Rendi tiba-tiba berdehem menahan tawanya.

“kakak, dah dibilangin juga jangan panggil kaya gitu.” Ucap Dela. “Dela mau pergi kok, ayoo.” Ucap Dela sambil menarik tangan Rendi dan melangkah ke lift.

“hahahha... nanti kalau ade mau pulang ke Semarang kabarin kaka yahh.” Ucap Syandana sambil melambaikan tangan.

“Sia ga mau. Bye.” Ucap Dela yang berakhir di pintu lift.

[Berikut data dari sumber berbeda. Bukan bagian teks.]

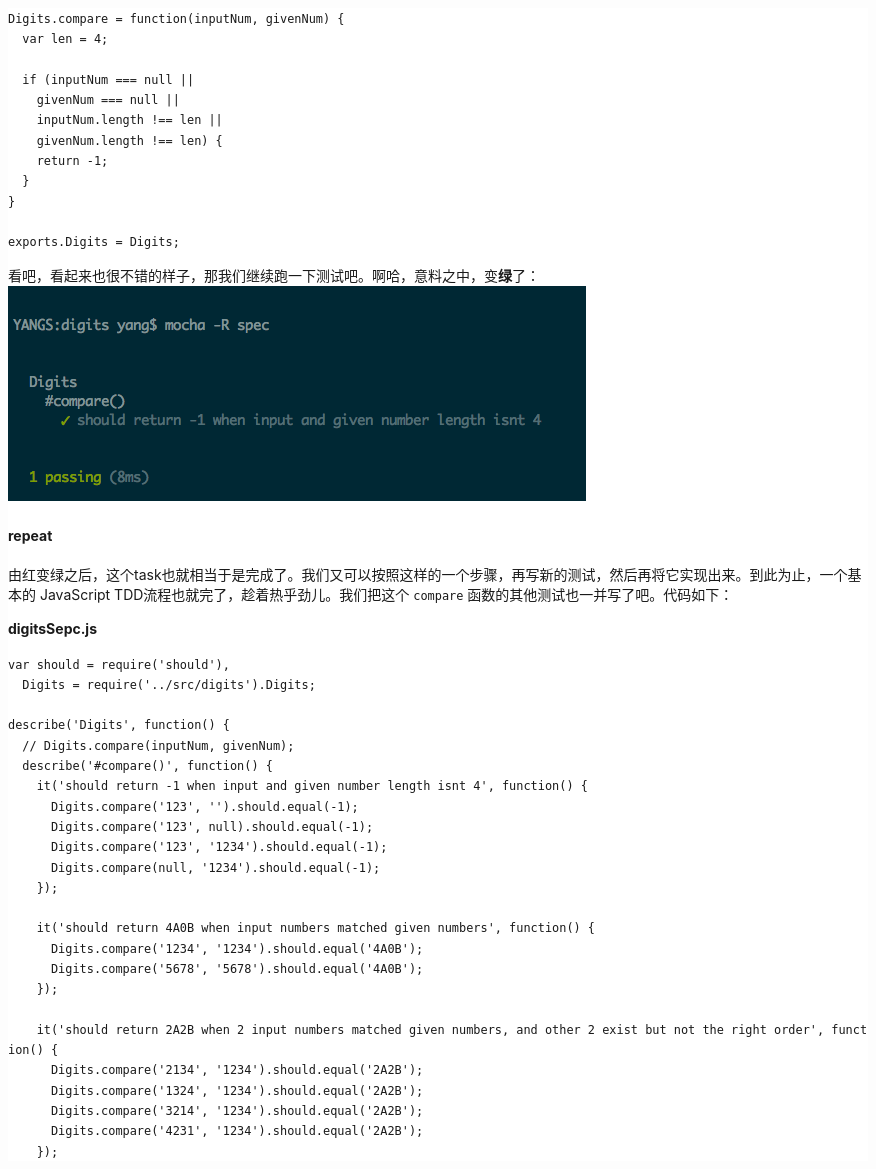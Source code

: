     Digits.compare = function(inputNum, givenNum) {
      var len = 4;

      if (inputNum === null ||
        givenNum === null ||
        inputNum.length !== len ||
        givenNum.length !== len) {
        return -1;
      }
    }

    exports.Digits = Digits;

看吧，看起来也很不错的样子，那我们继续跑一下测试吧。啊哈，意料之中，变**绿**了：![mocha success](../images/mocha_success.png)

#### repeat
由红变绿之后，这个task也就相当于是完成了。我们又可以按照这样的一个步骤，再写新的测试，然后再将它实现出来。到此为止，一个基本的 JavaScript TDD流程也就完了，趁着热乎劲儿。我们把这个 `compare` 函数的其他测试也一并写了吧。代码如下：

**digitsSepc.js**

    var should = require('should'),
      Digits = require('../src/digits').Digits;

    describe('Digits', function() {
      // Digits.compare(inputNum, givenNum);
      describe('#compare()', function() {
        it('should return -1 when input and given number length isnt 4', function() {
          Digits.compare('123', '').should.equal(-1);
          Digits.compare('123', null).should.equal(-1);
          Digits.compare('123', '1234').should.equal(-1);
          Digits.compare(null, '1234').should.equal(-1);
        });

        it('should return 4A0B when input numbers matched given numbers', function() {
          Digits.compare('1234', '1234').should.equal('4A0B');
          Digits.compare('5678', '5678').should.equal('4A0B');
        });

        it('should return 2A2B when 2 input numbers matched given numbers, and other 2 exist but not the right order', function() {
          Digits.compare('2134', '1234').should.equal('2A2B');
          Digits.compare('1324', '1234').should.equal('2A2B');
          Digits.compare('3214', '1234').should.equal('2A2B');
          Digits.compare('4231', '1234').should.equal('2A2B');
        });
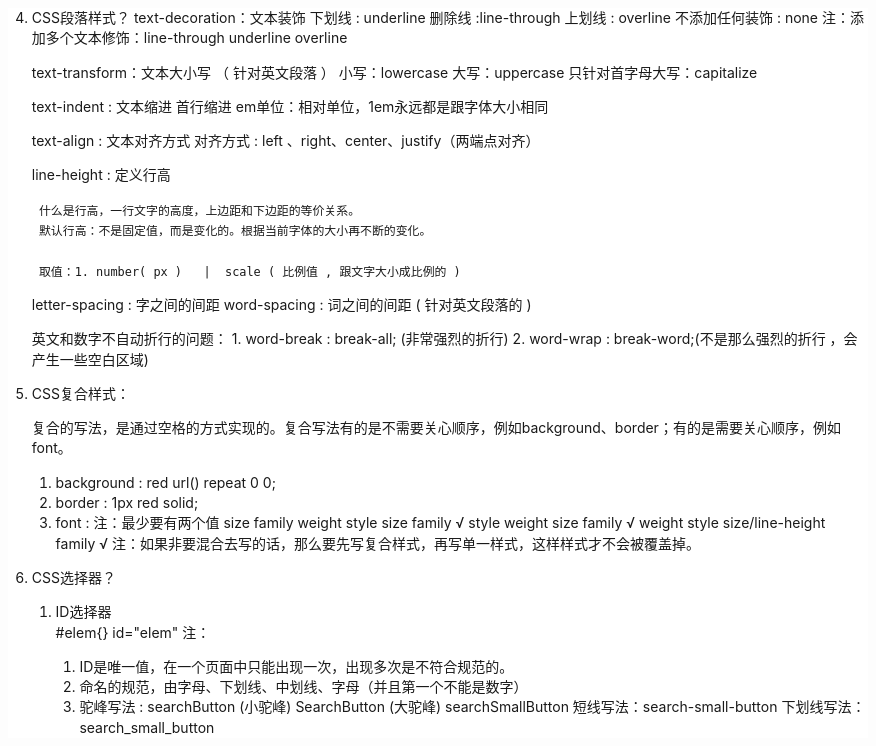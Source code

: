 4. CSS段落样式？
    text-decoration：文本装饰
        下划线 : underline
        删除线 :line-through
        上划线 : overline
        不添加任何装饰 : none
        注：添加多个文本修饰：line-through underline overline
    
    text-transform：文本大小写 （ 针对英文段落 ）
        小写：lowercase
        大写：uppercase
        只针对首字母大写：capitalize
    
    text-indent : 文本缩进
        首行缩进
        em单位：相对单位，1em永远都是跟字体大小相同

    text-align : 文本对齐方式
        对齐方式 : left 、right、center、justify（两端点对齐）

    line-height : 定义行高

        什么是行高，一行文字的高度，上边距和下边距的等价关系。
        默认行高：不是固定值，而是变化的。根据当前字体的大小再不断的变化。
    
        取值：1. number( px )   |  scale ( 比例值 , 跟文字大小成比例的 )

    letter-spacing : 字之间的间距
    word-spacing : 词之间的间距  ( 针对英文段落的 )

    英文和数字不自动折行的问题：
        1. word-break : break-all; (非常强烈的折行)
	    2. word-wrap : break-word;(不是那么强烈的折行 ，会产生一些空白区域)  

5. CSS复合样式：

    复合的写法，是通过空格的方式实现的。复合写法有的是不需要关心顺序，例如background、border；有的是需要关心顺序，例如font。
    1. background : red url() repeat 0 0;
    2. border : 1px red solid;
    3. font : 
        注：最少要有两个值 size family
            weight style size family  √
            style weight size family  √
            weight style size/line-height family √
    注：如果非要混合去写的话，那么要先写复合样式，再写单一样式，这样样式才不会被覆盖掉。

6. CSS选择器？

    1. ID选择器   
            #elem{}      id="elem"
        注：
        
        1. ID是唯一值，在一个页面中只能出现一次，出现多次是不符合规范的。
        2. 命名的规范，由字母、下划线、中划线、字母（并且第一个不能是数字）
        3. 驼峰写法 : searchButton (小驼峰)  SearchButton (大驼峰)  searchSmallButton
           短线写法：search-small-button
       下划线写法：search_small_button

Didalam lift Rendi tertawa setengah mati, menertawai panggian Adek yang dilontarkan Syandana, dan selalu mengucapkannya sepanjang perjalanan sampai ke kamar hotel dan sampai mereka dimobil.

“adek kita mau makan siang dimana, mau sea food ga?”

“Ren udah dehhh... kamu mau aku panggil kakak.” Ucap Dela dengan ekspresi kesalnya.

“haahhah ga mau lah, gue maunya dipanggil sayang.”

“yee.. dasar kutil badak. Makan pizza ajah kuy. Ehh noo sea food ajah deh.” Ucap Dela.

 “ya udahh kuy.”

Sesampainya di restoran waktu sudah menunjukkan jam 3 sore, karena waktu dihabiskan untuk berkeliling dan mencari tempat makan yang pas, dan berakhir di Jimbaran.

“dari tadi keliling-keliling nyari tempat makan tapi tetap berakhir disini.” Ucap Randi sambil membolak-balik menunya.

“kan kamu yang nyetir.” Ucap Dela sambil membaca buku menu. “mbak udang goreng mentega, cumi krispy, kangkung, nasi 2, ama lobsternya dimasak asam manis. Minumnya air kelapa bulat 2 sama air putih. Itu ajah makasih mbak” ucap Dela sambil mengembalikan buku menu dan memperhatikan pelayannya mengulangi pesanan Dela.

“ohh my future wife... how i can live without you?” ucap Rendi memandang Dela.

“ahahaha kamu dah gila yah.” Ucap Dela sambil tersenyum lebar.

“tadi kakak lo kok tinggal disana? Bukannya kemarin lo bilang dia berkelana.”

“yash aku juga shock pas ketemu, katanya dia udah stay 2 minggu di Bali, kok tinggal disana? Penthouse?” Rendi hanya mengangguk. “owhh ya karena itu punya dia.”

“maksudnya punya dia?”

“itu hotel punya dia Ren.” Ucap Dela.

“WTF keluarga lo sekaya apa sih Del? Dan kenapa lo ga ngomong?” ucap Rendi tak percaya.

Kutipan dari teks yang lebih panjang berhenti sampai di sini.